- _Work to complete_
Among the entries below, find the lines with "nocapture" and copy them.

━━ Data provided

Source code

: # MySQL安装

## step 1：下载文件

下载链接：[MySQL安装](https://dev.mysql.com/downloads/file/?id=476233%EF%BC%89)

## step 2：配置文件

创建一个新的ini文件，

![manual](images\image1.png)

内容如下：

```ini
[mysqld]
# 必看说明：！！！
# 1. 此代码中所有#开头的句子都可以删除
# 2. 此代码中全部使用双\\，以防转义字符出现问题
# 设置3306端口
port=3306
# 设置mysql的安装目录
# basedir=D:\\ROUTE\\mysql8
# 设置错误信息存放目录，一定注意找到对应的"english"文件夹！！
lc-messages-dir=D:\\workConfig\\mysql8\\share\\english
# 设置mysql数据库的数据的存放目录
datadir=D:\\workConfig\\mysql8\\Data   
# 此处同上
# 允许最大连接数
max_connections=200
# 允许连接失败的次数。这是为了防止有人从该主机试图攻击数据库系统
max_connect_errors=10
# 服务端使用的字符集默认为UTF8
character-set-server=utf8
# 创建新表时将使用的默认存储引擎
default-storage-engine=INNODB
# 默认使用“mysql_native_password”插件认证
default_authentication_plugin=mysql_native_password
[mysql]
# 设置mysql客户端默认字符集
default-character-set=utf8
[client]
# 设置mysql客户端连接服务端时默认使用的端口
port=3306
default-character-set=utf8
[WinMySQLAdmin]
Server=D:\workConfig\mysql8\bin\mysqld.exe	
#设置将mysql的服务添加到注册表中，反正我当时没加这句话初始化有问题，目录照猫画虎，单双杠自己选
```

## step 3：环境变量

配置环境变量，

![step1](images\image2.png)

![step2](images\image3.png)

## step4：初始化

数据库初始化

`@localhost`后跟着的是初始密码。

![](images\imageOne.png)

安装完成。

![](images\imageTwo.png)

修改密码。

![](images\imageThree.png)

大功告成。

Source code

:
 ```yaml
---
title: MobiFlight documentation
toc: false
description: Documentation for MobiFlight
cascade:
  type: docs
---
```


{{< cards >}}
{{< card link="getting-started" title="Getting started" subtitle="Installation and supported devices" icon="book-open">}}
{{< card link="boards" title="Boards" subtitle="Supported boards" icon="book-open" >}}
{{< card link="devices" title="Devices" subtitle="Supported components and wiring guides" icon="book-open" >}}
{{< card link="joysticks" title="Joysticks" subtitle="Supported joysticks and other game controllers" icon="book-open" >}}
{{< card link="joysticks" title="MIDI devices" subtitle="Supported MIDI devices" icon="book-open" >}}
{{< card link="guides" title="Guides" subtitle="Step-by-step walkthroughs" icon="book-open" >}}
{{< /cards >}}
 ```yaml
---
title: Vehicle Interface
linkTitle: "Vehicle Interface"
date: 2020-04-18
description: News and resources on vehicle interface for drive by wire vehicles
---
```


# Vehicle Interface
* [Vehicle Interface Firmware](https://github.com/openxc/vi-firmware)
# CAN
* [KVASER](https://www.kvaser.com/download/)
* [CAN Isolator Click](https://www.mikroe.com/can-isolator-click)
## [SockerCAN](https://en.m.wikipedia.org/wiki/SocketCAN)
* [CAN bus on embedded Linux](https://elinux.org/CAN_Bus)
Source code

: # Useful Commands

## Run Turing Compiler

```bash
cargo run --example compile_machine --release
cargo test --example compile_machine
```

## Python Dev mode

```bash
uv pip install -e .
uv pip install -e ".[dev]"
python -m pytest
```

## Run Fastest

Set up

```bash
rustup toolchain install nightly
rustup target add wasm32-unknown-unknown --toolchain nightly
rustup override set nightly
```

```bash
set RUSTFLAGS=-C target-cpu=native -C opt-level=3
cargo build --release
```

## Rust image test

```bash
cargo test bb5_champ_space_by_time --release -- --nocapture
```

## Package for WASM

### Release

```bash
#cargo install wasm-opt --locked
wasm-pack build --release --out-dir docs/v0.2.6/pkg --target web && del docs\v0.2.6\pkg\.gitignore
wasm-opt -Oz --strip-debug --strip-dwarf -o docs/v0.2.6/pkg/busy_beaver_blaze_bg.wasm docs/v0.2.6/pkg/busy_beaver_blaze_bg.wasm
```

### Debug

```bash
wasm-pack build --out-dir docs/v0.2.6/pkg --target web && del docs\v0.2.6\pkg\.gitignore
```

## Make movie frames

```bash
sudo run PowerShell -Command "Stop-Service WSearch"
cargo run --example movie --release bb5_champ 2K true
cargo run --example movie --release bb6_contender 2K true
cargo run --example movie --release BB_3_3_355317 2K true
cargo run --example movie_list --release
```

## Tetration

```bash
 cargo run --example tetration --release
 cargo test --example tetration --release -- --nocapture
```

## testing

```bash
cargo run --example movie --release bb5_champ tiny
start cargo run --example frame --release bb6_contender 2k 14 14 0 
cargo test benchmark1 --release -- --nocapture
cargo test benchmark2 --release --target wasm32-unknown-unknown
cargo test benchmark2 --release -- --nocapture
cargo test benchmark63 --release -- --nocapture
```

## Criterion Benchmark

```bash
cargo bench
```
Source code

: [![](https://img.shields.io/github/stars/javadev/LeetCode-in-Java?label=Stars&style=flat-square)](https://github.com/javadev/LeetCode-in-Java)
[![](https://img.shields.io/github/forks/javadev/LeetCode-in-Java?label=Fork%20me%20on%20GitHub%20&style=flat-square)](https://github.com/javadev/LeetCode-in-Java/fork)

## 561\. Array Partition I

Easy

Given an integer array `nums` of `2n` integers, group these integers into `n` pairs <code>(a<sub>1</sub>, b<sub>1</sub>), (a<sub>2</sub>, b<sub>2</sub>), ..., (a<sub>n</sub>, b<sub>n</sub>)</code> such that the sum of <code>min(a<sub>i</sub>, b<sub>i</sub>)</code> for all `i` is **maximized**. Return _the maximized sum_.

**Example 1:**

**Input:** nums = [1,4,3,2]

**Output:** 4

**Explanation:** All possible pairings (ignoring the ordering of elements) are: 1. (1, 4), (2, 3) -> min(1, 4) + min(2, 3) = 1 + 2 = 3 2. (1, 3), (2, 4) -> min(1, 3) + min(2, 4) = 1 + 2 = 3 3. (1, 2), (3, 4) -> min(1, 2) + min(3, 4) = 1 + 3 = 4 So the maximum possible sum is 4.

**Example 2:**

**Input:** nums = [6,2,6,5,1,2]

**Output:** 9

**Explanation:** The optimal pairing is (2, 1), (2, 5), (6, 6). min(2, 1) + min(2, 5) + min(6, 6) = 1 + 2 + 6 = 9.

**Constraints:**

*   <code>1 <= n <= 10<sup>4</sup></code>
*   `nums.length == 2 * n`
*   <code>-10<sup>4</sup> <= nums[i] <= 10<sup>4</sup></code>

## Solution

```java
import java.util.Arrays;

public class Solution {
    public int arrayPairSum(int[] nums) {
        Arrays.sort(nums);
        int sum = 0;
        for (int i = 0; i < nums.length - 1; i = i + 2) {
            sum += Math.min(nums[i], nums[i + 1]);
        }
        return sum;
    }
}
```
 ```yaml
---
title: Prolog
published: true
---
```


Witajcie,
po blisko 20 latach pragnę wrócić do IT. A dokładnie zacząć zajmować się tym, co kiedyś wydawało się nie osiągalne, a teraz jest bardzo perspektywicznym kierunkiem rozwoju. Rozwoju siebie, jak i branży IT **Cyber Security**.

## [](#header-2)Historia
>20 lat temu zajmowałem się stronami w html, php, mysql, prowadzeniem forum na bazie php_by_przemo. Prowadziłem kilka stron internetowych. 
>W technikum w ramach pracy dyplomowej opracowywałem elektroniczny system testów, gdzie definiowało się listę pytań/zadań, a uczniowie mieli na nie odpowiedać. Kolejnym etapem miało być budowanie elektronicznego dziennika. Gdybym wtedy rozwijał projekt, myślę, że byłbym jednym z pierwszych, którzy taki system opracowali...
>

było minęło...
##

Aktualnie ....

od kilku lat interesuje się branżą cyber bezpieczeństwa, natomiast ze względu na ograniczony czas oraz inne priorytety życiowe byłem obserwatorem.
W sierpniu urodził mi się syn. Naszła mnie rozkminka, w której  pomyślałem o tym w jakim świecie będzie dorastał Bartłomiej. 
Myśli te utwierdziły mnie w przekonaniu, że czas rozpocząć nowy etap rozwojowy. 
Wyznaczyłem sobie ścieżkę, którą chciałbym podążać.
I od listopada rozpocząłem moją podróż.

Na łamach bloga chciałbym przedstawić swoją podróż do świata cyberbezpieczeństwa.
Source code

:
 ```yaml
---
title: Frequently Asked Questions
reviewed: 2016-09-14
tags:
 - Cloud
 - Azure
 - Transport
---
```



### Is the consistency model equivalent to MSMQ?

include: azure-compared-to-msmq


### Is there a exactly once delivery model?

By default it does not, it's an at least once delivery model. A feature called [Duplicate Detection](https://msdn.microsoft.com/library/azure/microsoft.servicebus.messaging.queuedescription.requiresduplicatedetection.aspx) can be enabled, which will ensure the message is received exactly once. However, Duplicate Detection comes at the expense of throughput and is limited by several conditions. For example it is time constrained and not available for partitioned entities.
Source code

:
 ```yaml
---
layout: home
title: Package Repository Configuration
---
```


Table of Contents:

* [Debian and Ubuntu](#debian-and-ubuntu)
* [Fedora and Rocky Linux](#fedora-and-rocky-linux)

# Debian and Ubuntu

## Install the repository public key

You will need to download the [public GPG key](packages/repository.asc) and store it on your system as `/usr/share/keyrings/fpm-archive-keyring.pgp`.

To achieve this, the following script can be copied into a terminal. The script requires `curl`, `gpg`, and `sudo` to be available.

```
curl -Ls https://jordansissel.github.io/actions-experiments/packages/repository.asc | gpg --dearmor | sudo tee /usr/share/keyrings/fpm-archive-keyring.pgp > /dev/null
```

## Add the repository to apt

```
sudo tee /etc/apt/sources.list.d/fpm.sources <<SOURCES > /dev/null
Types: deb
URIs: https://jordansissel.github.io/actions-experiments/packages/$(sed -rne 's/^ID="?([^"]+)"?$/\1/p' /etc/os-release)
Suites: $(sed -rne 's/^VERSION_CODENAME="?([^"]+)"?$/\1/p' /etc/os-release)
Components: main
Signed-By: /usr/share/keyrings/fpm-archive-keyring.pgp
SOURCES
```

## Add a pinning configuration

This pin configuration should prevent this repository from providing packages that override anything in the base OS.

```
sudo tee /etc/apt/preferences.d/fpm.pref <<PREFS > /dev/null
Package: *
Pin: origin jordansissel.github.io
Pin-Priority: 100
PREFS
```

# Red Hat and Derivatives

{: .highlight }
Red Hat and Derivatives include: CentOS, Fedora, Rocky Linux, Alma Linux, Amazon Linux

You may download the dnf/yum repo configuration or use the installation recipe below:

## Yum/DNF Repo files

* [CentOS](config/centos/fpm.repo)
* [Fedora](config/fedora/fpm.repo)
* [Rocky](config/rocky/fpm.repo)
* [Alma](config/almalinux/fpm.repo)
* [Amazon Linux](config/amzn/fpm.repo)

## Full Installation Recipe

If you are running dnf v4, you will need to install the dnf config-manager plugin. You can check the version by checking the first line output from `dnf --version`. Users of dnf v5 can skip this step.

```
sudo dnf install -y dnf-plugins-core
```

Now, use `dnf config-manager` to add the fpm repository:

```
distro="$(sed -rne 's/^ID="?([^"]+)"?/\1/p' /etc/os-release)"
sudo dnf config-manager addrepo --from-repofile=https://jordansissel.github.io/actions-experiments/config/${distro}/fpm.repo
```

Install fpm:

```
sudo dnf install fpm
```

━━━━

- _Problem solution_
cargo test bb5_champ_space_by_time --release -- --nocapture
 cargo test --example tetration --release -- --nocapture
cargo test benchmark1 --release -- --nocapture
cargo test benchmark2 --release -- --nocapture
cargo test benchmark63 --release -- --nocapture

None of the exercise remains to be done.